I started to think about becoming a singer-songwriter in the beginning
of 1980’s when I still lived in my hometown of Japan where I was born
and grew up. By the end of the first month as a college student, I had
lost interest in a college life since I didn’t care about getting a
degree or being hired by a renowned company after graduation. A college
had turned into an unnecessary place for me because of music. Only I
tried to follow the footsteps of a Japanese band that I had admired
most. Before they became professional, they started their careers by
forming bands at universities and colleges where they were enrolled. I
tried to do the same. As I had easily known, I found nobody in my
college all of which students were women and most of which students
attended as preparations for homemaking and marrying a doctor. I
searched other universities for band members, for which I used my
otherwise wasteful college life.
At that time, PCs or smartphones
were yet to come. Even CDs didn’t exist. To listen to music, you needed
to buy a record, put it on a turn table of a stereo carefully and
gingerly not to scar the record surface, put down a record needle softly
onto the start groove, and wait for music to begin while watching the
record turning fast. The moment music started, the space shifted in a
flash from where you had been. That was the essence I used to feel with a
record. The sound of an analog record is different from the digitalized
CD’s one. I feel the former round and deep that vibrates and seeps into
the heart. Both Western and Japanese rock music I had listened to back
then conveyed something to inspire like a struggle for life or for
freedom. I’ve seen quite a few people whose life was actually changed by
music.
A record has been given way to a CD, and then to download and
streaming. On the making side, recording on a tape by physical
instruments has turned more and more into entering data on a computer by
software. The sound has become mechanical with copying and pasting.
Having an impact is valued more than being dramatic. I hadn’t the
slightest idea this kind of music scene would arrive in the future when I
lived the beginning of 80’s. I simply had believed that music could
change the world and save someone by healing a sore heart just as it did
to me. While the music scene did change, my belief remains unchanged.
I’ve been striving to make music by taking advantage of the digital side
into inspiring songs.
Back in the eighties, I was trying to form a
band to have my songs heard as soon as I started a college. I came
across a bulletin board of a band circle at one university that was
recruiting new members. I went to the meeting where many freshmen
gathered. The circle leaders were matching a new member to an existent
band according to which part the new comer played and which part the
band needed. Because I intended to join a professional-aiming,
high-grade band, I pitched earnestly my skills of writing songs,
singing, playing the keyboard and the guitar, and most especially, my
passion for music. The person who interviewed me said outright that
there was no available band for me to join.
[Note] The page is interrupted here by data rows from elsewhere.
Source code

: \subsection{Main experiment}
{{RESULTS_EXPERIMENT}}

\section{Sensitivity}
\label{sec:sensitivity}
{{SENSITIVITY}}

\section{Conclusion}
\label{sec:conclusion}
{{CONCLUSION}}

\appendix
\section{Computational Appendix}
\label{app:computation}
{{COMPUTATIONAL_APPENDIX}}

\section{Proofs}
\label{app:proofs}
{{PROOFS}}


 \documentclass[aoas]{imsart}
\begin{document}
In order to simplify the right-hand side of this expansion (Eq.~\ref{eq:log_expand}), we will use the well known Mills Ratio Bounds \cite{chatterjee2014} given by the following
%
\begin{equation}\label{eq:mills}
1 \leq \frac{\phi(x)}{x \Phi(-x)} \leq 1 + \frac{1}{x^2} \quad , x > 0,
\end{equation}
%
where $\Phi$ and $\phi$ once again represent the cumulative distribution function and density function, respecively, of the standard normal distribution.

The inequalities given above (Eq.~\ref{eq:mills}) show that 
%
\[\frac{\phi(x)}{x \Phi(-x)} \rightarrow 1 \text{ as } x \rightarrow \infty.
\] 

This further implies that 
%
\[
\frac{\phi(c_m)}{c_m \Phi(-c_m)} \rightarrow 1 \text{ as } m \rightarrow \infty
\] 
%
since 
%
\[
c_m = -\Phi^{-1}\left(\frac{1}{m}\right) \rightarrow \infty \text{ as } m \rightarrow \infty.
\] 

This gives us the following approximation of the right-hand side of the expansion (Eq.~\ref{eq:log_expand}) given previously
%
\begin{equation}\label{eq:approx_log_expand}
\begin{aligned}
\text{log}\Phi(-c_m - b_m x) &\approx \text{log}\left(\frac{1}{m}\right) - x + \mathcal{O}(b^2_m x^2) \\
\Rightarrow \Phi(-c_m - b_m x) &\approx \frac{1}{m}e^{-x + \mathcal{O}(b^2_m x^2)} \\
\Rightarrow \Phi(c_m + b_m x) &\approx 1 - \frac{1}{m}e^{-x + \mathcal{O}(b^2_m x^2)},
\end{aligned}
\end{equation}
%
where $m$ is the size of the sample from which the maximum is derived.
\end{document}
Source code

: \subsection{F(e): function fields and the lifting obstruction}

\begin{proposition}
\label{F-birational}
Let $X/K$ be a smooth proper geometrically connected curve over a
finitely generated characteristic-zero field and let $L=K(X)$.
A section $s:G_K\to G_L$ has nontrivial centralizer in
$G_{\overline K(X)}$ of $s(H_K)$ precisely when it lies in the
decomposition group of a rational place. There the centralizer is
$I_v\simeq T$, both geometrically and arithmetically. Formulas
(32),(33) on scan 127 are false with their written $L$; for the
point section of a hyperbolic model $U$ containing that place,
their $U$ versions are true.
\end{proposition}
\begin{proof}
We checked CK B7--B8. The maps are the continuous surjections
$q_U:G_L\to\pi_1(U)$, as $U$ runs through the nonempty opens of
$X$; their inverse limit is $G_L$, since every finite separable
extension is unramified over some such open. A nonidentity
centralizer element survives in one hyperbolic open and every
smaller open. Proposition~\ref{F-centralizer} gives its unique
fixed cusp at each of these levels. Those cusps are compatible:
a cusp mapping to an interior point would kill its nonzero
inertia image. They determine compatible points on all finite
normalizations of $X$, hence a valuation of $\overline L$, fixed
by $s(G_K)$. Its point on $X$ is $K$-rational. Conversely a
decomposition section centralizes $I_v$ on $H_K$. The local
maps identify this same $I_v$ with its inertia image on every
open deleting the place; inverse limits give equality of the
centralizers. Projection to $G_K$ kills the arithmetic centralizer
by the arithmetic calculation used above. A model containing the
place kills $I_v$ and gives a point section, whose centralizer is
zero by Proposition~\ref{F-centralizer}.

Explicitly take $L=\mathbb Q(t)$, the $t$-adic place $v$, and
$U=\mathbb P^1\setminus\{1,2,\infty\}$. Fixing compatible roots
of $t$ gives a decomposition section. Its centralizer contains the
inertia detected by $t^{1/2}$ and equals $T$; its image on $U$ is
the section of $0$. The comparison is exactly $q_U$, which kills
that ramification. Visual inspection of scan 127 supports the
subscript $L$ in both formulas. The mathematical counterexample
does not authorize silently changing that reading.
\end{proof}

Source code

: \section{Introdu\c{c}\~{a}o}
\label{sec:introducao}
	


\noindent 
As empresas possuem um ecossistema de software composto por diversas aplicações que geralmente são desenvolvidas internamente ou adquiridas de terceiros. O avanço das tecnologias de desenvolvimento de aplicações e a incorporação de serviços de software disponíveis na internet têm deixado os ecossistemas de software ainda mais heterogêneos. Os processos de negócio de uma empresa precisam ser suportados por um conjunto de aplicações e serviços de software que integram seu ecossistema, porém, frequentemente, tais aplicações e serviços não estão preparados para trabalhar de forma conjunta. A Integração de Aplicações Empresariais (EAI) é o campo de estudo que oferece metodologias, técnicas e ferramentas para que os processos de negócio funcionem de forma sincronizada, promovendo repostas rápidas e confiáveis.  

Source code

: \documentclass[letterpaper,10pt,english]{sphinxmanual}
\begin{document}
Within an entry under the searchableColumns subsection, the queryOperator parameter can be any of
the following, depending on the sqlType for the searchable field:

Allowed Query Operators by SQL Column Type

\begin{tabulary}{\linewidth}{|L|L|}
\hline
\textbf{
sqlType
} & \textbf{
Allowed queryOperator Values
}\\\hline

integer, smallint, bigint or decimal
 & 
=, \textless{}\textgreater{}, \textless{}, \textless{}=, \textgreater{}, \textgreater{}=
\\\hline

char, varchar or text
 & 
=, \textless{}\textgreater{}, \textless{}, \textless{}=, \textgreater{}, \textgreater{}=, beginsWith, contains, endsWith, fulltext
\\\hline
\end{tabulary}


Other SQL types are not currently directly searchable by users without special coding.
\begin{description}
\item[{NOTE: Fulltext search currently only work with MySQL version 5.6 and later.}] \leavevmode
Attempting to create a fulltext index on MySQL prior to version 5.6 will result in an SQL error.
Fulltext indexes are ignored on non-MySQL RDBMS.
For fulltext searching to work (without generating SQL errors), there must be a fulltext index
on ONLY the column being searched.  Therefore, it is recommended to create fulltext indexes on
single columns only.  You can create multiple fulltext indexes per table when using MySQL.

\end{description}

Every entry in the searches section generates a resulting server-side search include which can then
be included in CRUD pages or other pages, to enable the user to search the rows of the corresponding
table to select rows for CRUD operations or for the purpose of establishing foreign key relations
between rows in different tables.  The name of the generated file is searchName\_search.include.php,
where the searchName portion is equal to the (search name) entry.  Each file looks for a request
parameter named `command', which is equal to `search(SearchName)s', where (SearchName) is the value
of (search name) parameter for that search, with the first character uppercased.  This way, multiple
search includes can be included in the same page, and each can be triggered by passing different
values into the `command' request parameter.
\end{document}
While I was preparing to
leave, I noticed that other freshmen got assigned to a band one after
another. They all said they had no skills or had never played an
instrument, except that they all were cute and had a flirty smile.
Again, my passionate, serious attitude backfired there too, as if it
foretold my subsequent music career. I learned that bands at Japanese
universities and colleges in 80’s were for those who just wanted to
enjoy a campus life not for those who sought a music career.
I was
excluded from campus musicians and couldn’t use my college life for
member hunting. As a college has become useless to me more than ever, I
was sent outside the campus to look for a member in the real world.